Regardless of the state, students in high-poverty and high-minority schools are typically hit hardest when there are teacher shortages. In 2014, on average, less than one percent of teachers were uncertified in low-minority schools, while four times as many were uncertified in high-minority schools, the study showed.
Teacher attrition — the number of teachers leaving the profession for a variety of reasons — remains high and is the single-biggest contributor to the shortage, according to the report. Nearly two-thirds of the teachers who leave the profession do so before retirement age and cite dissatisfaction with their job as the reason. Addressing the job-dissatisfaction issues could help avert a teacher crisis.
“In times of shortage, policymakers often focus attention on how to get more teachers into the profession, but it’s equally important to focus on how to keep the teachers we do have,” Sutcher said. “Reducing attrition in half, from eight percent to four percent, would virtually eliminate overall shortages.”

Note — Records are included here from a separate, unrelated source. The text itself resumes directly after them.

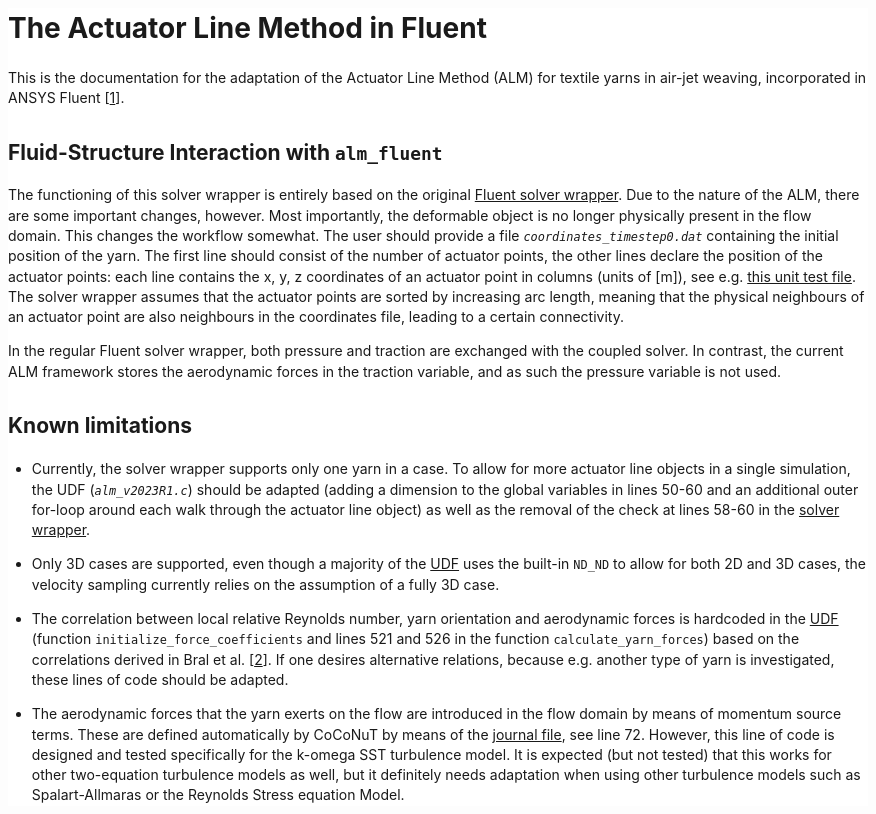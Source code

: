 # The Actuator Line Method in Fluent

This is the documentation for the adaptation of the Actuator Line Method (ALM) for textile yarns in air-jet weaving, incorporated in ANSYS Fluent [[1](#1)].


## Fluid-Structure Interaction with `alm_fluent`

The functioning of this solver wrapper is entirely based on the original [Fluent solver wrapper](./fluent.md). Due to the nature of the ALM, there are some important changes, however.
Most importantly, the deformable object is no longer physically present in the flow domain. This changes the workflow somewhat. 
The user should provide a file *`coordinates_timestep0.dat`* containing the initial position of the yarn. The first line should consist of the number of actuator points, 
the other lines declare the position of the actuator points: each line contains the x, y, z coordinates of an actuator point in columns (units of [m]), see e.g. [this unit test file](../../../tests/solver_wrappers/alm_fluent/test_v2023R1/yarn3d/setup_fluent/coordinates_timestep0.dat).
The solver wrapper assumes that the actuator points are sorted by increasing arc length, meaning that the physical neighbours of an actuator point are also neighbours in the coordinates file, leading to a certain connectivity.

In the regular Fluent solver wrapper, both pressure and traction are exchanged with the coupled solver. In contrast, the current ALM framework stores the aerodynamic forces in the traction variable, and as such the pressure variable is not used.


## Known limitations

* Currently, the solver wrapper supports only one yarn in a case. To allow for more actuator line objects in a single simulation, the UDF (*`alm_v2023R1.c`*) should be adapted (adding a dimension to the global variables in lines 50-60 and an additional outer for-loop around each walk through the actuator line object)
as well as the removal of the check at lines 58-60 in the [solver wrapper](./alm_fluent.py).

* Only 3D cases are supported, even though a majority of the [UDF](./alm_v2023R1.c) uses the built-in `ND_ND` to allow for both 2D and 3D cases, the velocity sampling currently relies on the assumption of a fully 3D case.

* The correlation between local relative Reynolds number, yarn orientation and aerodynamic forces is hardcoded in the [UDF](./alm_v2023R1.c) (function `initialize_force_coefficients` and lines 521 and 526 in the function `calculate_yarn_forces`) based on the correlations derived in Bral et al. [[2](#2)].
If one desires alternative relations, because e.g. another type of yarn is investigated, these lines of code should be adapted.

* The aerodynamic forces that the yarn exerts on the flow are introduced in the flow domain by means of momentum source terms. These are defined automatically by CoCoNuT by means of the [journal file](./alm_v2023R1.jou), see line 72. 
However, this line of code is designed and tested specifically for the k-omega SST turbulence model. It is expected (but not tested) that this works for other two-equation turbulence models as well, but it definitely needs adaptation when using other turbulence models such as Spalart-Allmaras or the Reynolds Stress equation Model.
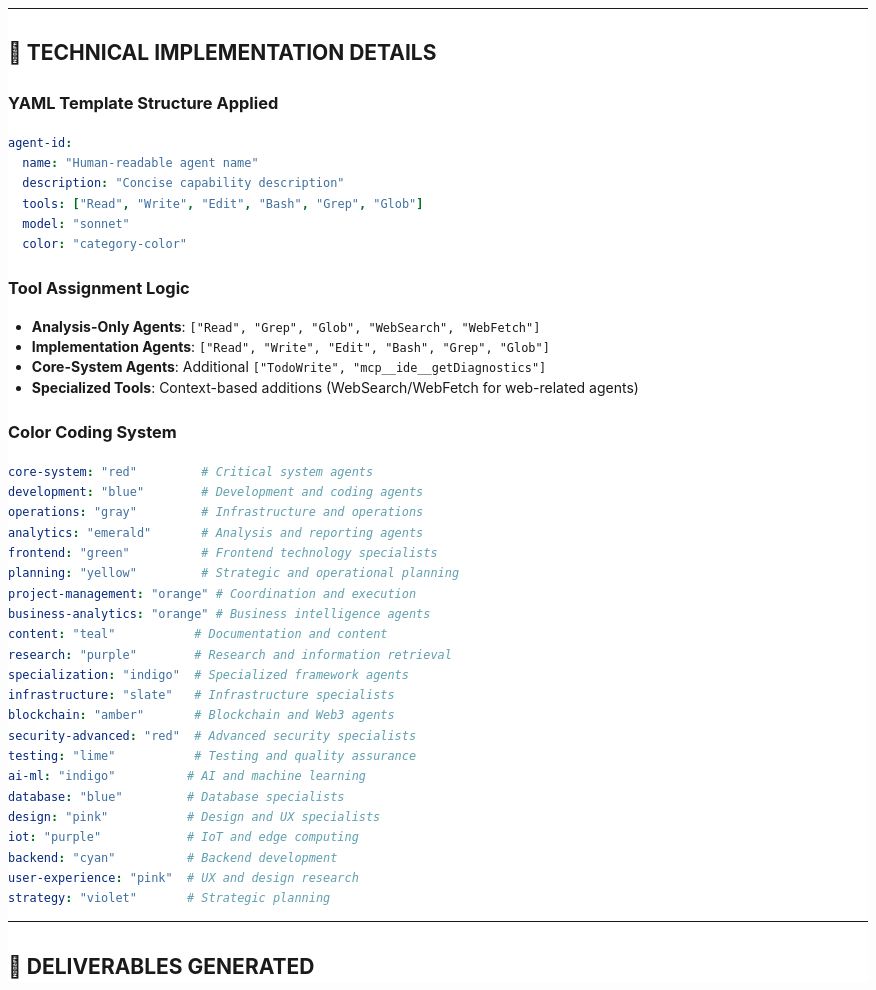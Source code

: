 
---

## 🔧 TECHNICAL IMPLEMENTATION DETAILS

### YAML Template Structure Applied
```yaml
agent-id:
  name: "Human-readable agent name"
  description: "Concise capability description"
  tools: ["Read", "Write", "Edit", "Bash", "Grep", "Glob"]
  model: "sonnet"
  color: "category-color"
```

### Tool Assignment Logic
- **Analysis-Only Agents**: `["Read", "Grep", "Glob", "WebSearch", "WebFetch"]`
- **Implementation Agents**: `["Read", "Write", "Edit", "Bash", "Grep", "Glob"]`
- **Core-System Agents**: Additional `["TodoWrite", "mcp__ide__getDiagnostics"]`
- **Specialized Tools**: Context-based additions (WebSearch/WebFetch for web-related agents)

### Color Coding System
```yaml
core-system: "red"         # Critical system agents
development: "blue"        # Development and coding agents  
operations: "gray"         # Infrastructure and operations
analytics: "emerald"       # Analysis and reporting agents
frontend: "green"          # Frontend technology specialists
planning: "yellow"         # Strategic and operational planning
project-management: "orange" # Coordination and execution
business-analytics: "orange" # Business intelligence agents
content: "teal"           # Documentation and content
research: "purple"        # Research and information retrieval
specialization: "indigo"  # Specialized framework agents
infrastructure: "slate"   # Infrastructure specialists
blockchain: "amber"       # Blockchain and Web3 agents
security-advanced: "red"  # Advanced security specialists
testing: "lime"           # Testing and quality assurance
ai-ml: "indigo"          # AI and machine learning
database: "blue"         # Database specialists
design: "pink"           # Design and UX specialists
iot: "purple"            # IoT and edge computing
backend: "cyan"          # Backend development
user-experience: "pink"  # UX and design research
strategy: "violet"       # Strategic planning
```

---

## 📁 DELIVERABLES GENERATED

Linda Darling-Hammond, president of the Learning Policy Institute and one of the study’s co-authors, pointed out that teachers make about 20 percent less than other college graduates and that teacher salaries have lost ground since the 1990s. That despite increased teaching hours and less time for classroom preparation.
“In more than 30 states, a mid-career teacher heading a family of four is eligible for government assistance,” she said.
Darling-Hammond recommended increased pay, compensation packages that could include housing and child care, and forgivable loans as some of the ways to improve teacher retention.
The study, based on federal data sets and more than a year in the works, received acclaim from powerful political figures on the education front.
“This research underscores the importance of offering effective incentives to keep our best teachers in the profession, contributing their expertise to help others,” Sen. Lamar Alexander (R-Tenn.), chairman of the Senate Health, Education, Labor and Pensions Committee, said in a statement.
Former education secretary and South Carolina governor Richard W. Riley concurred.
“The teaching workforce is so critical to our future, and what we see here is the data we need to help us move forward with thoughtful, effective strategies,” he said.
An accompanying report, “Minority Teacher Recruitment, Employment, and Retention: 1987 to 2013,” looked specifically at the effort to increase the number of minority teachers in schools.
“Teacher turnover is especially high in poor and disadvantaged schools,” said Richard Ingersoll, that report’s author. “What the data tell us is that we need to focus on more recruitment of minority teachers but also more retention of minority teachers if we ever want to have the teaching force look like the student population in schools.”
Although compensation was a factor for minority teachers, it wasn’t the only one, Ingersoll said.
“We need to work on working conditions,” he said. “Among the key conditions that drive out minority teachers are a lack of autonomy and discretion in the classroom.”